Is it safe to pop! a Dict in a loop like this?

At the moment, the following code gives the result that I want (i.e. the for loop goes through each key in the dict once):

let mydict = Dict([i => rand() for i in 1:10])
    println(mydict)
    for k in keys(mydict)
        if isodd(k)
            val = pop!(mydict, k)
            println("$k\t$val")
        end
    end
    println(mydict)
end

Is this something that I can count on in future releases of Julia or would I need to change the “for” line to for k in copy(keys(mydict)) in order to be sure that I would always run the loop once for each key?

No, this isn’t safe. Any modification of a dict while iterating it can potentially mess things up. Instead you’ll want to collect the keys into a vector and iterate that. Or use filter! which does this safely.

7 Likes

Thanks, so you are saying that it is better to modify the code to:

let mydict = Dict([i => rand() for i in 1:10])
    println(mydict)
    for k in collect(keys(mydict))
        if isodd(k)
            val = pop!(mydict, k)
            println("$k\t$val")
        end
    end
    println(mydict)
end
1 Like

Yes, exactly.

1 Like

A filter! version as was suggested in the answer. This would be faster I think.

let mydict = Dict([i => rand(1:100) for i in 1:10])
    println(mydict)
    filter!(mydict) do (k,v)
        isodd(k) || return true
        println("$k\t$v")
        return false
    end
    println(mydict)
end

or (to reparaphrase code):

filter!(mydict) do (k,v)
    return isodd(k) ? (println("$k\t$v"); false) : true
end

and even shorter:

filter!(((k,v),)->isodd(k) ? (println("$k\t$v"); false) : true, mydict)
1 Like

Interesting, I would also think that it is faster, but it just feels wrong to have a filter that has side effects (in my actual scenario, the side effects are much more dramatic than a println).
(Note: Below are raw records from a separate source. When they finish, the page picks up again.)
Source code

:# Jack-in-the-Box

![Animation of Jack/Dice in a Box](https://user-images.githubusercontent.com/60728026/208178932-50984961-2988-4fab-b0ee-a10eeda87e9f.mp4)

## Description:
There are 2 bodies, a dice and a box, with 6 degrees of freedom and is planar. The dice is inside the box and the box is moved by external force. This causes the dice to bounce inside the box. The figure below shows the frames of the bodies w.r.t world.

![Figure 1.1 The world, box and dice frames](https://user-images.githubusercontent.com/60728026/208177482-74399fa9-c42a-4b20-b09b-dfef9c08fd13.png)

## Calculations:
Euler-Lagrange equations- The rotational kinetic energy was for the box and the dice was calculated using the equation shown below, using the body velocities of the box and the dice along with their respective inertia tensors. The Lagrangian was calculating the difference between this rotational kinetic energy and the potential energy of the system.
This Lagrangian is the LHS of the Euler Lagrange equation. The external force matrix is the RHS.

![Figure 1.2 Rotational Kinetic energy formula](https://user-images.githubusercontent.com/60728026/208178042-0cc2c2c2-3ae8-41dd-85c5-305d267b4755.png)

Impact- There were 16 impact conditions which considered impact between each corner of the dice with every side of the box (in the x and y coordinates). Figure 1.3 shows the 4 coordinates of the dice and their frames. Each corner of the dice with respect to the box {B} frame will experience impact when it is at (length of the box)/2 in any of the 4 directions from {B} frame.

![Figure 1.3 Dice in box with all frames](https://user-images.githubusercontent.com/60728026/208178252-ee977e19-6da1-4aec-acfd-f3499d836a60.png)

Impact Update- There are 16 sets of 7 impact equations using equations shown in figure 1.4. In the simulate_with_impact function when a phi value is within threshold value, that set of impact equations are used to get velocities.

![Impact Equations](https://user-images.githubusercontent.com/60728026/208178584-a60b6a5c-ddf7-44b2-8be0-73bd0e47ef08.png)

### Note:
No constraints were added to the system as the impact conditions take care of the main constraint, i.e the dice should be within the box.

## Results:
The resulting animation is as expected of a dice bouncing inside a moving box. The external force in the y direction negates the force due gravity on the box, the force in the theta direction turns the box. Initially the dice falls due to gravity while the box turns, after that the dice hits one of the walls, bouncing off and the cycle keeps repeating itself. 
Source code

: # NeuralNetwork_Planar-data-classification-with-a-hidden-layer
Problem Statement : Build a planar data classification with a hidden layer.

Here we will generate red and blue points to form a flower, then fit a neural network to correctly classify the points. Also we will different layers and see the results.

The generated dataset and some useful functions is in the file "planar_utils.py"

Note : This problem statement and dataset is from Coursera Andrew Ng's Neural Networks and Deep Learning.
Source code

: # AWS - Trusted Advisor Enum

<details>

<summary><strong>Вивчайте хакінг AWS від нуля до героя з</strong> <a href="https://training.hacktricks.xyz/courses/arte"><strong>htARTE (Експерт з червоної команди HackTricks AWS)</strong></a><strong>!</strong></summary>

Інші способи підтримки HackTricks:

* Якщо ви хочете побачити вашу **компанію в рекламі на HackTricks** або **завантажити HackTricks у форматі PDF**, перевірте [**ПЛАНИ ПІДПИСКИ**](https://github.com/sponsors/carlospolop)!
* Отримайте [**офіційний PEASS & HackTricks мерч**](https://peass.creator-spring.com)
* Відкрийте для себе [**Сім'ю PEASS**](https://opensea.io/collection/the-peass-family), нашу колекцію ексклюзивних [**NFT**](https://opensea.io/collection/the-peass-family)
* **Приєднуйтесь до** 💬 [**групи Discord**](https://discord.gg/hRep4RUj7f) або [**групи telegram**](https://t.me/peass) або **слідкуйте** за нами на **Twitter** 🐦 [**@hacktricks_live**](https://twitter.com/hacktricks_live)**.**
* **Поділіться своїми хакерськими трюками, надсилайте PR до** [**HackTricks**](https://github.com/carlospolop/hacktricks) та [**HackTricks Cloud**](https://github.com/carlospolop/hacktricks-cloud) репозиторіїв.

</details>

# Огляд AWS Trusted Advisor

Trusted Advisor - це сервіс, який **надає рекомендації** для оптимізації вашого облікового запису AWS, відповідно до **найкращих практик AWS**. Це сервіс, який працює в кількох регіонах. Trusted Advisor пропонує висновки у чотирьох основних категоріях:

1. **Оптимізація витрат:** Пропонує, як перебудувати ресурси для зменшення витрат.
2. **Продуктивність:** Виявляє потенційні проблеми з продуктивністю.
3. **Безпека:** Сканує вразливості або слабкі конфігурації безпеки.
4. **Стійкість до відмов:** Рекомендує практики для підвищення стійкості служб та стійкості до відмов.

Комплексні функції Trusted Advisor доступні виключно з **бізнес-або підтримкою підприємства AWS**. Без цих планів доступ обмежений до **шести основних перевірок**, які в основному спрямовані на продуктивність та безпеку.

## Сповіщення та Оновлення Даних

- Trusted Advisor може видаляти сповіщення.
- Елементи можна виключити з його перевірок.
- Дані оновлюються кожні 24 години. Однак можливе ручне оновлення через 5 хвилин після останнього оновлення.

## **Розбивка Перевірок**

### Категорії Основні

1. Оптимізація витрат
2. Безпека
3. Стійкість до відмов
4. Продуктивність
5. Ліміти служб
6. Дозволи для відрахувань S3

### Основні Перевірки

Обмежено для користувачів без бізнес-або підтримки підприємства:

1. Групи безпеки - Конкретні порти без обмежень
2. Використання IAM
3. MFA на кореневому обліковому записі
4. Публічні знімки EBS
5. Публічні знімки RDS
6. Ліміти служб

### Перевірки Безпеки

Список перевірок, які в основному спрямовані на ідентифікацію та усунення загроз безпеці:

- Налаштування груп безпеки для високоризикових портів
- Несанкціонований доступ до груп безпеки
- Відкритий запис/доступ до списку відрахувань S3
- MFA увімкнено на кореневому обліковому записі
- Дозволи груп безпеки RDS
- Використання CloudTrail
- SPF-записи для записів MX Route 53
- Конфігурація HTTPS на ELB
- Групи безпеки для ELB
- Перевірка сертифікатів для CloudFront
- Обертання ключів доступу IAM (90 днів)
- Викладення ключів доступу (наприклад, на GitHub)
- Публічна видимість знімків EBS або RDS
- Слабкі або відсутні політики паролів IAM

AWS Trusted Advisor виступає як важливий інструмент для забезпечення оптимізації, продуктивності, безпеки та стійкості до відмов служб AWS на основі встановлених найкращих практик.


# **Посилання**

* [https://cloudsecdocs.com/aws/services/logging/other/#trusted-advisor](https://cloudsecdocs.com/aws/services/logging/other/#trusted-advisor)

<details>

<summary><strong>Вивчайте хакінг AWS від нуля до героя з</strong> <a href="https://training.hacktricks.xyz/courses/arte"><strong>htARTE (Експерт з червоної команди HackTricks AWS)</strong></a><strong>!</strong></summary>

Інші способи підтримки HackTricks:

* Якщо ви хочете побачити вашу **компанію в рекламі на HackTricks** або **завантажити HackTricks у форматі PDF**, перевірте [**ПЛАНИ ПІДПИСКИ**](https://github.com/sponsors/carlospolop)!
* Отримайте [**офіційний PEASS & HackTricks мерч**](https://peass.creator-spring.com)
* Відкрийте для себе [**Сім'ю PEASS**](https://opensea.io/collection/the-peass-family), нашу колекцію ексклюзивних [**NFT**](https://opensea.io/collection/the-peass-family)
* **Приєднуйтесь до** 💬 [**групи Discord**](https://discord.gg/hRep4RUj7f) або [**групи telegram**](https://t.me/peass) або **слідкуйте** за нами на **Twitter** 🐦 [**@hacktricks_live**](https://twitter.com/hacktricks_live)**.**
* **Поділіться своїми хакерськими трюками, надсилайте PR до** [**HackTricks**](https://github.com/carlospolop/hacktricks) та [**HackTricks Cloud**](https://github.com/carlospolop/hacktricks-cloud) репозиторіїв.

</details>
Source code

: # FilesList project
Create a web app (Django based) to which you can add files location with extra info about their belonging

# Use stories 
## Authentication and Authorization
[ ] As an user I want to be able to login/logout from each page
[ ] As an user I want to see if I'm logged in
Am I the only one that feels that way about filter!?

It’s unlikely to be much faster—it’s just implemented with a for loop same as what you can write, but it can avoid the copy of the keys. I don’t think there’s a big issue with printing from a filter but yeah, it’s not strictly pure.

1 Like
foreach(k->delete!(mydict,k), 2:2:10)

Maybe a more general solution to this problem, would be to add a method to the vector splice! for Dicts:

function Base.splice!(d::AbstractDict, p::F) where {F}
    r = Vector{eltype(d)}()
    for (k,v) in d
        if p(k)
            push!(r, k=>v)
        end
    end
    for k in first.(r)
        delete!(d, k)
    end
    return r
end

and then the operation in the OP can look like:

foreach(splice!(mydict, isodd)) do (k,v)
    println("$k\t$v")
end

Some optimizations to the Base method should be applied, but the idea seems sound and faithful to splice!.

Shorter splice! implementation:

function Base.splice!(d::AbstractDict, p::F) where {F}
    r = [k=>v for (k,v) in d if p(k)]
    for k in first.(r) delete!(d, k); end
    r
end

What is the role of F here? How would this differ from:

function Base.splice!(d::AbstractDict, p)
    r = [k=>v for (k,v) in d if p(k)]
    for k in first.(r) delete!(d, k); end
    r
end

For everyone in the thread: Thanks for the suggestions. Until now I still feel that Stefans collect solution is best for my situation. This is because what I posted was a minimal working example. My actual situation is one where the keys are more chaotic than a simple sequence, the values are not simply Float64, the side effect is more tricky than println, the condition is more complex than isodd and it is only part of a function that is about 70 lines of code. I also expect that performance will not be significantly influenced by anything discussed in this thread, so code clarity and correctness are my main concerns.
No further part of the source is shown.